Insectos, de Víctor L. Briones

insectosSeremos siempre cuerpos movidos por el viento, pero también por la tierra. Así comprobamos cómo el mundo gira, nos absorbe, nos convierte en pequeños seres removidos por una fuerza invisible que nos arranca de nuestro sitio, de nuestra realidad, para sumergirnos en otra, la de más allá, la que no se ve pero se siente, en intervalos fugaces en los que otra persona, quizá ya nunca más nosotros, nos tiramos a una piscina imaginaria, sin agua, sin red, tras el salto mortal que sólo los valientes son capaces de dar. Una página, quizá sólo eso haga falta, para convertir el ruido en silencio, el callar en un hablar a gritos, el presente en futuro, y nosotros en tú, o en yo, o en quizá la humanidad, esos seres que son pequeños, que son los Insectos, que somos todos, porque en el fondo nos acurrucamos en los mismos espacios.
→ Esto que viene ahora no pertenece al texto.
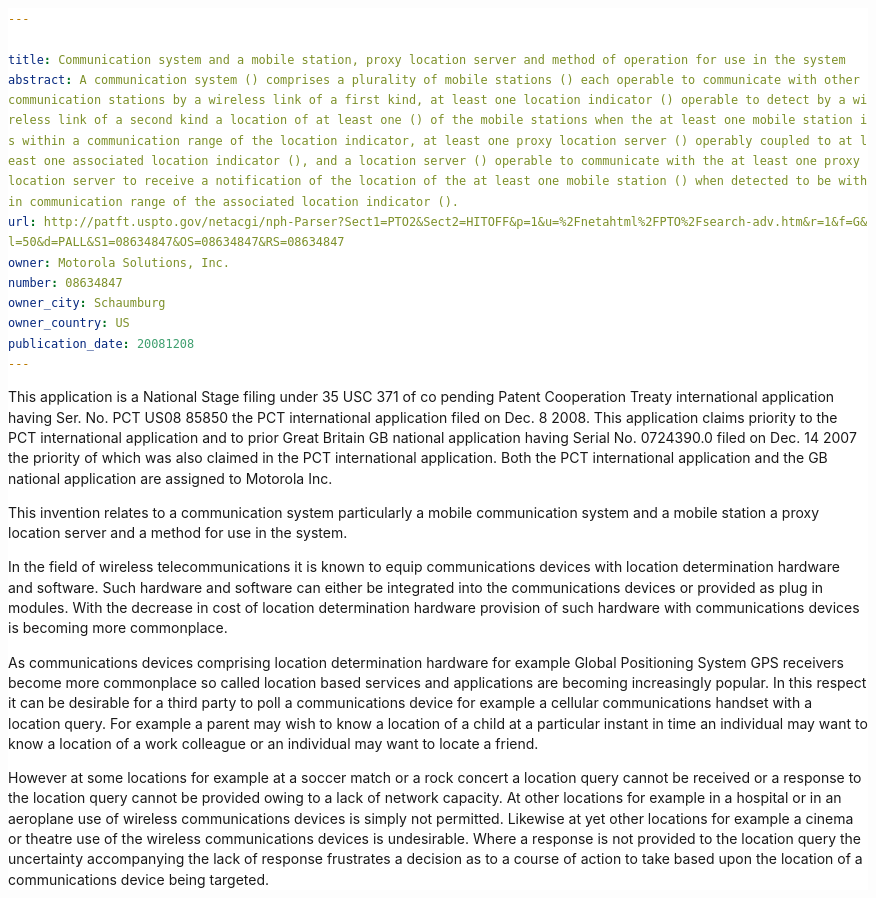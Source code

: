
 ```yaml
---

title: Communication system and a mobile station, proxy location server and method of operation for use in the system
abstract: A communication system () comprises a plurality of mobile stations () each operable to communicate with other communication stations by a wireless link of a first kind, at least one location indicator () operable to detect by a wireless link of a second kind a location of at least one () of the mobile stations when the at least one mobile station is within a communication range of the location indicator, at least one proxy location server () operably coupled to at least one associated location indicator (), and a location server () operable to communicate with the at least one proxy location server to receive a notification of the location of the at least one mobile station () when detected to be within communication range of the associated location indicator ().
url: http://patft.uspto.gov/netacgi/nph-Parser?Sect1=PTO2&Sect2=HITOFF&p=1&u=%2Fnetahtml%2FPTO%2Fsearch-adv.htm&r=1&f=G&l=50&d=PALL&S1=08634847&OS=08634847&RS=08634847
owner: Motorola Solutions, Inc.
number: 08634847
owner_city: Schaumburg
owner_country: US
publication_date: 20081208
---
```

This application is a National Stage filing under 35 USC 371 of co pending Patent Cooperation Treaty international application having Ser. No. PCT US08 85850 the PCT international application filed on Dec. 8 2008. This application claims priority to the PCT international application and to prior Great Britain GB national application having Serial No. 0724390.0 filed on Dec. 14 2007 the priority of which was also claimed in the PCT international application. Both the PCT international application and the GB national application are assigned to Motorola Inc.

This invention relates to a communication system particularly a mobile communication system and a mobile station a proxy location server and a method for use in the system.

In the field of wireless telecommunications it is known to equip communications devices with location determination hardware and software. Such hardware and software can either be integrated into the communications devices or provided as plug in modules. With the decrease in cost of location determination hardware provision of such hardware with communications devices is becoming more commonplace.

As communications devices comprising location determination hardware for example Global Positioning System GPS receivers become more commonplace so called location based services and applications are becoming increasingly popular. In this respect it can be desirable for a third party to poll a communications device for example a cellular communications handset with a location query. For example a parent may wish to know a location of a child at a particular instant in time an individual may want to know a location of a work colleague or an individual may want to locate a friend.

However at some locations for example at a soccer match or a rock concert a location query cannot be received or a response to the location query cannot be provided owing to a lack of network capacity. At other locations for example in a hospital or in an aeroplane use of wireless communications devices is simply not permitted. Likewise at yet other locations for example a cinema or theatre use of the wireless communications devices is undesirable. Where a response is not provided to the location query the uncertainty accompanying the lack of response frustrates a decision as to a course of action to take based upon the location of a communications device being targeted.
Y es que en tres momentos, en tres instantes de nuestra vida, nos convencemos a nosotros mismos de lo que implica abrir los ojos, para después cerrarlos para siempre. Nacer, con la ingenuidad en la mirada, vivir, contaminando nuestros ojos con la experiencia, y morir, cerrándonos a la oscuridad. Un final y un nuevo comienzo. Y todo eso escondido en una página, o puede que en varias, en una lectura que impresiona y que conmueve, que recubre nuestra piel como los caparazones, como las alas, como los cuernos de aquellos bichos que somos en parte y que despertamos, cada vez, cada mañana, revolviendo la tierra, revolviendo el mismo viento que nos había sacado de paseo minutos antes, convirtiéndonos en estos poemas que, verso a verso, letra a letra, caminan con paso firme hacia un concepto que no es entendible en palabras: el alma.